Well, the recent crisis was similar - investors were massively levered in AAA rated, "safe" mortgage backed securities, which turned out to be not safe at all. Interestingly, this time there was no big hedge fund like LTCM that threatened the health of the financial system by levering up and risking the capital of a number of banks - the problem we saw was that banks did this themselves - they figured instead of earning small returns, they could lever up and earn bigger, still "safe" returns by buying these new products like CDO's and MBS.
So as we can see there are two problems - the leverage allowed, and the misjudging of the safety of the assets. Since we've proven again and again that we ("we" being everyone) cannot accurately assess the risk of severe downturns in asset prices, the solution should be to limit leverage across the board.
I want to address two similar comments that I've had from two different people regarding my analogy in the "Skin in the Game" post where I asked, rhetorically, why underwriters aren't being asked to hold 5% of equity offerings or corporate bond offerings.

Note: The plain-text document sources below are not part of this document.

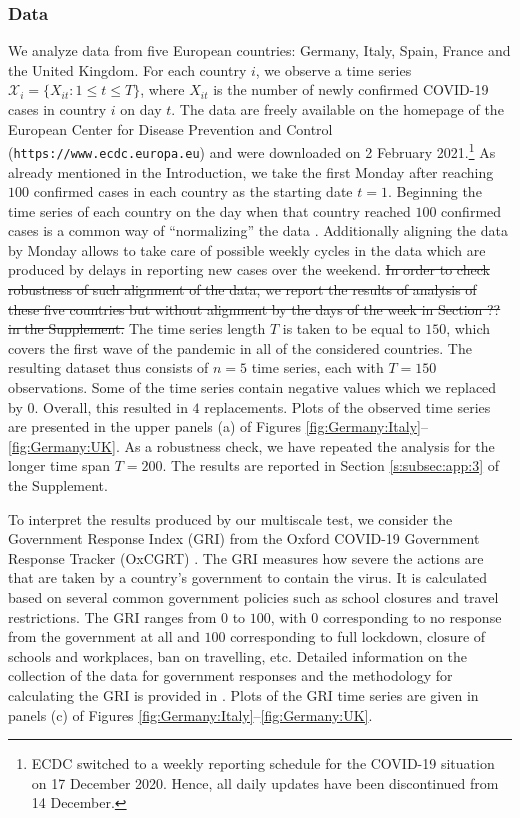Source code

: \documentclass[a4paper,12pt]{article}
\numberwithin{equation}{section}
\begin{document}
\subsubsection{Data}


We analyze data from five European countries: Germany, Italy, Spain, France and the United Kingdom. For each country $i$, we observe a time series $\mathcal{X}_i = \{ X_{it}: 1 \le t \le T \}$, where $X_{it}$ is the number of newly confirmed COVID-19 cases in country $i$ on day $t$. The data are freely available on the homepage of the European Center for Disease Prevention and Control (\texttt{https://www.ecdc.europa.eu}) and were downloaded on {\color{blue}2 February 2021}.\footnote{\color{blue} ECDC switched to a weekly reporting schedule for the COVID-19 situation on 17 December 2020. Hence, all daily updates have been discontinued from 14 December.} {\color{red} As already mentioned in the Introduction, we take the first Monday after reaching $100$ confirmed cases in each country as the starting date $t=1$. Beginning the time series of each country on the day when that country reached $100$ confirmed cases is a common way of ``normalizing'' the data \citep[e.g.][]{Cohen2020}. Additionally aligning the data by Monday allows to take care of possible weekly cycles in the data which are produced by delays in reporting new cases over the weekend. \sout{In order to check robustness of such alignment of the data, we report the results of analysis of these five countries but without alignment by the days of the week in Section ?? in the Supplement.} The time series length $T$ is taken to be equal to $150$, which covers the first wave of the pandemic in all of the considered countries. The resulting dataset thus consists of $n = 5$ time series, each with $T = 150$ observations. Some of the time series contain negative values which we replaced by $0$. Overall, this resulted in {\color{red}$4$} replacements. Plots of the observed time series are presented in the upper panels (a) of Figures \ref{fig:Germany:Italy}--\ref{fig:Germany:UK}. As a robustness check, we have repeated the analysis for the longer time span $T=200$. The results are reported in Section \ref{s:subsec:app:3} of the Supplement.}


To interpret the results produced by our multiscale test, we consider the Government Response Index (GRI) from the Oxford COVID-19 Government Response Tracker (OxCGRT) \citep{Hale2020}. The GRI measures how severe the actions are that are taken by a country's government to contain the virus. It is calculated based on several common government policies such as school closures and travel restrictions. The GRI ranges from $0$ to $100$, with $0$ corresponding to no response from the government at all and $100$ corresponding to full lockdown, closure of schools and workplaces, ban on travelling, etc. Detailed information on the collection of the data for government responses and the methodology for calculating the GRI is provided in \cite{Hale2020paper}. Plots of the GRI time series are given in panels (c) of Figures \ref{fig:Germany:Italy}--\ref{fig:Germany:UK}.
\end{document}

"The problem with IPOs as an analogy is that an IPO represents one security, which the buyer has a reasonable chance to analyze thoroughly. With an MBS package, the buyer has no chance to analyze the quality of the multitude of underlying mortgages. "
"If I'm buying a share of a mortgage-backed security, I can't get info about the people whose mortgages I own pieces of. I *have* to trust the middleman, because that's who (hopefully) met these people, that's who read their tax forms, that's who got their credit reports. If I can't check on that info myself, then there is a higher burden, both on the original lender, and on the rating agency. "
This attitude is perfectly illustrative of why we're in this mess. The answer is simple: if you cannot value the security, you should not buy it. You don't "trust the middleman," - you buy something else.